For those that have mastered all things Earthly, you can change environments to experience flying in the Martian atmosphere of Mars. The differing pressure, density, temperature and gravity of Mars combine to give a truly bizarre flight experience.
Another nice feature is that X-Plane keeps track of your flight times automatically in a Pilot Logbook. The date, type, airports, landings, times, instrument time, night and cross-country are all automatically computed and totaled.
In summary, X-Plane is an incredible product. Austin Meyer has given (well, sold actually) the community the base program with a level of fidelity and fluidity that even Microsoft hasn’t managed to approach. The tactile feel of flight is duplicated very accurately with X-Plane; it is definitely a stick and rudder pilot’s flight simulator. It isn’t all roses though.
My first and biggest complaint with X-Plane is the screen and text resolution. I’m not an X-Plane guru, so I beg forgiveness if I’ve overlooked something, but it is my understanding that the native X-Plane resolution is 1024 x 768. Coupled with 4x anti-aliasing, I can live with that low resolution. You can set whatever screen resolution you want (up to a point) and seeing the terrain and 3D models at 1600 x 1200 is pretty sharp. As you increase the resolution however, X-Plane has to adjust from its native resolution to the higher resolution by auto-scaling, which can add some blurriness and make text and characters difficult to read. Even set at the native resolution however, X-Plane retains a bit of a fuzzy, washed out look despite my experimentations with different rendering resolutions and options. Reading the HUD text, instruments or cockpit labels, can be somewhat fatiguing over a long period of time. I don’t know if the fact that X-Plane is programmed on a Mac has anything to do with this, or if it is simply an artifact of the simulation rendering engine, but the fuzziness is definitely there.

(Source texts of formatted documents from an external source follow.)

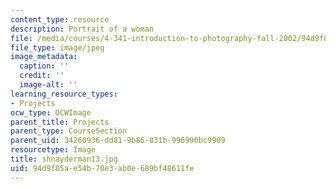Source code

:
 ```yaml
---
content_type: resource
description: Portrait of a woman
file: /media/courses/4-341-introduction-to-photography-fall-2002/94d9f85ae54b70e3ab0e689bf48611fe_shnayderman13.jpg
file_type: image/jpeg
image_metadata:
  caption: ''
  credit: ''
  image-alt: ''
learning_resource_types:
- Projects
ocw_type: OCWImage
parent_title: Projects
parent_type: CourseSection
parent_uid: 34260936-dd81-9b86-831b-996996bc9909
resourcetype: Image
title: shnayderman13.jpg
uid: 94d9f85a-e54b-70e3-ab0e-689bf48611fe
---
```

I like the X-Plane 8 scenery. The terrain features, lakes, rivers, roads and forests all look good to me. The balloons, however, have to go. Everywhere you turn there is a hot air balloon.
The Air Traffic Control is very basic. I attempted to get vectors to an ILS and it wasn’t working out very well. The ATC voice is also terrible; it appears to be the same computer generated voice that my Commodore 64 used to speak back in the ’80s.

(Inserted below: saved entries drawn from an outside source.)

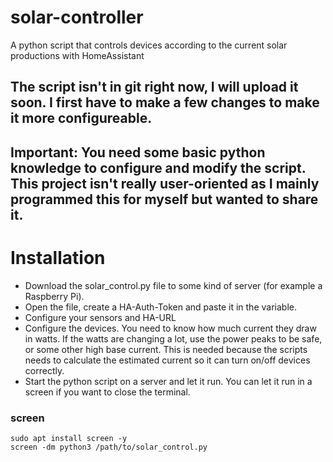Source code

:# solar-controller
A python script that controls devices according to the current solar productions with HomeAssistant

## The script isn't in git right now, I will upload it soon. I first have to make a few changes to make it more configureable.

## Important: You need some basic python knowledge to configure and modify the script. This project isn't really user-oriented as I mainly programmed this for myself but wanted to share it.

# Installation
- Download the solar_control.py file to some kind of server (for example a Raspberry Pi).
- Open the file, create a HA-Auth-Token and paste it in the variable.
- Configure your sensors and HA-URL
- Configure the devices. You need to know how much current they draw in watts.
  If the watts are changing a lot, use the power peaks to be safe, or some other high base current.
  This is needed because the scripts needs to calculate the estimated current so it can turn on/off devices correctly.
- Start the python script on a server and let it run. You can let it run in a screen if you want to close the terminal.

### screen
```
sudo apt install screen -y
screen -dm python3 /path/to/solar_control.py
```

The update releases are a bit of a mixed blessing. While new features are being added, and old bugs are being squashed, there is a bit of community angst over the fact that aircraft developed for one version sometimes aren’t compatible with new versions. Such is the price of progress, but I wonder if it has kept some aircraft developers from jumping in with both feet.
To be clear though, the negatives are far outweighed by the positives of X-Plane. The realistic sensation of flight coupled with great flight environments, terrain, lighting and weather make X-Plane a true force in the flight simulation market. We’ve already seen some high quality free add-ons and I’ll be very interested to take some of the payware add-ons for a test flight in the near future.

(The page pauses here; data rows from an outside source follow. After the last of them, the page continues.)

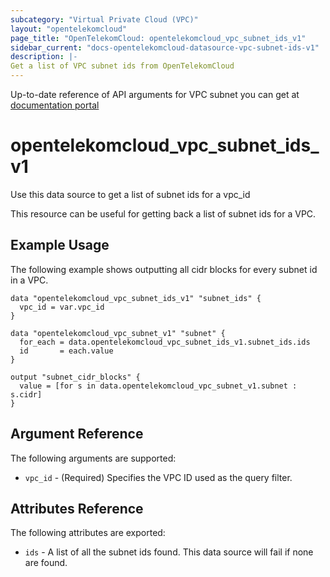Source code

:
 ```yaml
---
subcategory: "Virtual Private Cloud (VPC)"
layout: "opentelekomcloud"
page_title: "OpenTelekomCloud: opentelekomcloud_vpc_subnet_ids_v1"
sidebar_current: "docs-opentelekomcloud-datasource-vpc-subnet-ids-v1"
description: |-
Get a list of VPC subnet ids from OpenTelekomCloud
---
```


Up-to-date reference of API arguments for VPC subnet you can get at
[documentation portal](https://docs.otc.t-systems.com/virtual-private-cloud/api-ref/apis/subnet/querying_subnets.html#vpc-subnet01-0003)

# opentelekomcloud_vpc_subnet_ids_v1

Use this data source to get a list of subnet ids for a vpc_id

This resource can be useful for getting back a list of subnet ids for a VPC.

## Example Usage

The following example shows outputting all cidr blocks for every subnet id in a VPC.

```hcl
data "opentelekomcloud_vpc_subnet_ids_v1" "subnet_ids" {
  vpc_id = var.vpc_id
}

data "opentelekomcloud_vpc_subnet_v1" "subnet" {
  for_each = data.opentelekomcloud_vpc_subnet_ids_v1.subnet_ids.ids
  id       = each.value
}

output "subnet_cidr_blocks" {
  value = [for s in data.opentelekomcloud_vpc_subnet_v1.subnet : s.cidr]
}
```

## Argument Reference

The following arguments are supported:

* `vpc_id` - (Required) Specifies the VPC ID used as the query filter.

## Attributes Reference

The following attributes are exported:

* `ids` - A list of all the subnet ids found. This data source will fail if none are found.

The X-Plane program seems ripe to me for further development. Over the many years I’ve flown just about every civil and combat flight simulation product out there but none have captured the essence of the actual act of flying as well as X-Plane has. If developers coupled the flight handing fidelity of this product with something like a combat helicopter or VTOL fighter (can you say Harrier?) they would hit one out of the ballpark. To me, the combat portion of sims such as LOMAC or Falcon 4 only represent a small facet of what the entire product should be about. Making the flying exciting and challenging can only add to the immersive quality of a combat simulation.
I’d encourage everyone to download the X-Plane 8.11 demo (soon to be 8.15) and try it out for yourself. Experience the thrill of flying the V-22 Osprey or just set up some nasty weather and attempt some tough crosswind landings. X-Plane is all about the flying, and it does it very well.